◆ **INPUT RECORDS**
━━━━

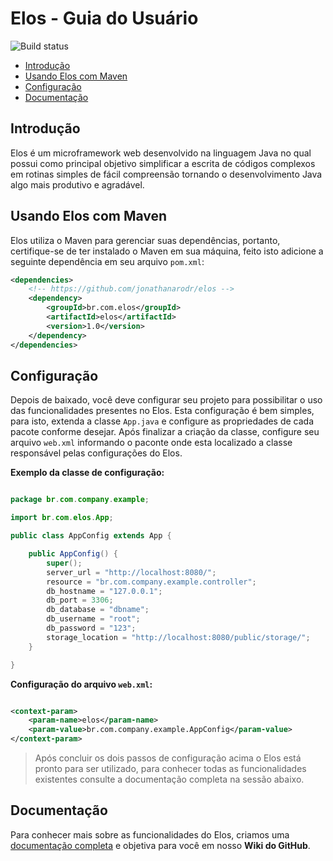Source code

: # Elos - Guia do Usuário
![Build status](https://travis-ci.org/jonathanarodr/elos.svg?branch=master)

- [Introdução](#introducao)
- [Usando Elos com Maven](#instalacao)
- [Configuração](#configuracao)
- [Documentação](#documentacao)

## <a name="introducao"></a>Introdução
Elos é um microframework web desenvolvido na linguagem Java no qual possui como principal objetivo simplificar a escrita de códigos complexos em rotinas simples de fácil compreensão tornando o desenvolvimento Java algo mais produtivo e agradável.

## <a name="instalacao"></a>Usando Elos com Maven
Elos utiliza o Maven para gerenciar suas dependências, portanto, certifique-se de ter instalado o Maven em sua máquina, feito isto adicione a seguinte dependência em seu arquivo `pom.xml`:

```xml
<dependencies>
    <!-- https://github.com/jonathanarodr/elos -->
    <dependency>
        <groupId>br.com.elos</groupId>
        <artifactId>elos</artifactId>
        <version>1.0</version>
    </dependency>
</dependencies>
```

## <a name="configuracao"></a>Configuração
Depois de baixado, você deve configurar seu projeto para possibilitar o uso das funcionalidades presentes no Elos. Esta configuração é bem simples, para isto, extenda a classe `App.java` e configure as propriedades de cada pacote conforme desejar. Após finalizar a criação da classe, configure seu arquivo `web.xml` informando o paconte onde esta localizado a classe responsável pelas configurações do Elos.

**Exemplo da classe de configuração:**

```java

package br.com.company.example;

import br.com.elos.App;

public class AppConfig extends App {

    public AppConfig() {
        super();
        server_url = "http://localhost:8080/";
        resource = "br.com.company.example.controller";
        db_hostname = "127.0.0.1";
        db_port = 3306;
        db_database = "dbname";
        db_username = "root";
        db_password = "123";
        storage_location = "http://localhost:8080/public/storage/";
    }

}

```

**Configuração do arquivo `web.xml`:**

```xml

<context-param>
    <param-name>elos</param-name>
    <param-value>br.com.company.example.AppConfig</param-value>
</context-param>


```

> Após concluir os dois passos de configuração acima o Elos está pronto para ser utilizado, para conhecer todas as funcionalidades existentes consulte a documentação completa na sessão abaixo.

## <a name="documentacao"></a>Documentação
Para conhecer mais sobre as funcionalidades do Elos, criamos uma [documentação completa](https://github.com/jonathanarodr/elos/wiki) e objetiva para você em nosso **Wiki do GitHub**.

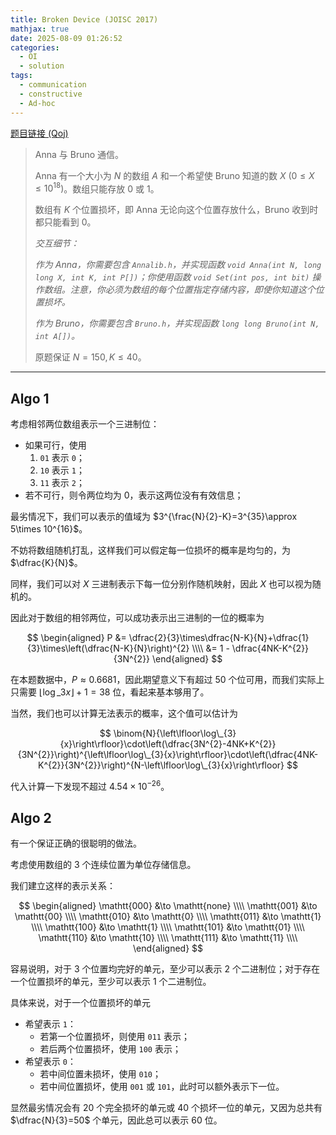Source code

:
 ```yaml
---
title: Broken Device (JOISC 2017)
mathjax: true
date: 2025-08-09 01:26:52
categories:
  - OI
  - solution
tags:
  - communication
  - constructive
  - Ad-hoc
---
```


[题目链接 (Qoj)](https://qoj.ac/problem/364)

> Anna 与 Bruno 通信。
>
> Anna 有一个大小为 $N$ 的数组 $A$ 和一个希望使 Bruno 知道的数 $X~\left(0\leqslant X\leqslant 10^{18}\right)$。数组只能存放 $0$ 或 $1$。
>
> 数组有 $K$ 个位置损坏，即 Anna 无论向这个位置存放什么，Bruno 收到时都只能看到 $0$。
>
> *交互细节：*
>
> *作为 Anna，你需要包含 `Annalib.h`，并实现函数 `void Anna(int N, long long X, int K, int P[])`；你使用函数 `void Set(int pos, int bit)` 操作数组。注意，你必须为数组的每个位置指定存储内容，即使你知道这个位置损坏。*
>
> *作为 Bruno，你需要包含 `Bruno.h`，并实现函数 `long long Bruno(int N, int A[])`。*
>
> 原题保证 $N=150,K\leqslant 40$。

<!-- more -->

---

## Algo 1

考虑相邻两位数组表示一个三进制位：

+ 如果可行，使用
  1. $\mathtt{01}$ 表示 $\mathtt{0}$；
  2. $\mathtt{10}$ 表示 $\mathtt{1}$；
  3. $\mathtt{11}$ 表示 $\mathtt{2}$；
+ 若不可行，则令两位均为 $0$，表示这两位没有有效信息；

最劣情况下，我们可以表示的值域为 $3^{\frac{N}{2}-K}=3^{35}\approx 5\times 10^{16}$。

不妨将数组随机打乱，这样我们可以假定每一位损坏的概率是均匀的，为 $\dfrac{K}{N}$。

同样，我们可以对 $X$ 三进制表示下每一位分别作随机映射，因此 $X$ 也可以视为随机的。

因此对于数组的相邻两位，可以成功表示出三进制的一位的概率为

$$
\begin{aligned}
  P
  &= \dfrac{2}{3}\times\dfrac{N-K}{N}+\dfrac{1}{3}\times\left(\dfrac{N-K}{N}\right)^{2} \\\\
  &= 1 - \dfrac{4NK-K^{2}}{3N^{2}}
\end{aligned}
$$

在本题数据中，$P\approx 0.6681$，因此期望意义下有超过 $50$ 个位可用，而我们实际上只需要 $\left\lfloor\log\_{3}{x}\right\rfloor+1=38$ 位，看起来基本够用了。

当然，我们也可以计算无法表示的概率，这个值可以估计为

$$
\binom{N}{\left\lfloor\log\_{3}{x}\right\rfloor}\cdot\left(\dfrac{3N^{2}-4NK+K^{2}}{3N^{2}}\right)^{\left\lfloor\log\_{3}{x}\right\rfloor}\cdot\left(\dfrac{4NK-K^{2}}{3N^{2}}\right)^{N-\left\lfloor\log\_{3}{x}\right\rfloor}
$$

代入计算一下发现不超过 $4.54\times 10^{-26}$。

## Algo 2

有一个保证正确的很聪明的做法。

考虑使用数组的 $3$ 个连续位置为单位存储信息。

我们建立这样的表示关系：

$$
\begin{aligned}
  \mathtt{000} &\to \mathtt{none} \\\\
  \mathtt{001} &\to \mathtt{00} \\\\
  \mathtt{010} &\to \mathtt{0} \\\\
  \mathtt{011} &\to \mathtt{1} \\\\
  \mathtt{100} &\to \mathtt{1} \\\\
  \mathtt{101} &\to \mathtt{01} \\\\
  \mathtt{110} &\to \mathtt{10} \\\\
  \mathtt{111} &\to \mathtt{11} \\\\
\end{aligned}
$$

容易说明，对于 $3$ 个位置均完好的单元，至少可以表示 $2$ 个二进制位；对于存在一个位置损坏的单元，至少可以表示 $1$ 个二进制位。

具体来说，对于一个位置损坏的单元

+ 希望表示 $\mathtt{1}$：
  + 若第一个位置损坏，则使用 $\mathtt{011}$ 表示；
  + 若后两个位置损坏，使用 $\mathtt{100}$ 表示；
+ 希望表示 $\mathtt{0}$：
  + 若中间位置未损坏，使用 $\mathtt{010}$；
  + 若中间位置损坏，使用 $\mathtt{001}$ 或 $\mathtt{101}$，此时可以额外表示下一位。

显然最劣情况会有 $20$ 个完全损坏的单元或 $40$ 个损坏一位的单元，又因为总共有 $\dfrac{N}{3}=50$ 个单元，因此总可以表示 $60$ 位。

━━━━

Please reproduce the line containing "考虑使用数组的 $3$ 个连续位置为单位存储信息。" and each line after it to the end of the listing, exactly, with nothing added or left out.

考虑使用数组的 $3$ 个连续位置为单位存储信息。

我们建立这样的表示关系：

$$
\begin{aligned}
  \mathtt{000} &\to \mathtt{none} \\\\
  \mathtt{001} &\to \mathtt{00} \\\\
  \mathtt{010} &\to \mathtt{0} \\\\
  \mathtt{011} &\to \mathtt{1} \\\\
  \mathtt{100} &\to \mathtt{1} \\\\
  \mathtt{101} &\to \mathtt{01} \\\\
  \mathtt{110} &\to \mathtt{10} \\\\
  \mathtt{111} &\to \mathtt{11} \\\\
\end{aligned}
$$

容易说明，对于 $3$ 个位置均完好的单元，至少可以表示 $2$ 个二进制位；对于存在一个位置损坏的单元，至少可以表示 $1$ 个二进制位。

具体来说，对于一个位置损坏的单元

+ 希望表示 $\mathtt{1}$：
  + 若第一个位置损坏，则使用 $\mathtt{011}$ 表示；
  + 若后两个位置损坏，使用 $\mathtt{100}$ 表示；
+ 希望表示 $\mathtt{0}$：
  + 若中间位置未损坏，使用 $\mathtt{010}$；
  + 若中间位置损坏，使用 $\mathtt{001}$ 或 $\mathtt{101}$，此时可以额外表示下一位。

显然最劣情况会有 $20$ 个完全损坏的单元或 $40$ 个损坏一位的单元，又因为总共有 $\dfrac{N}{3}=50$ 个单元，因此总可以表示 $60$ 位。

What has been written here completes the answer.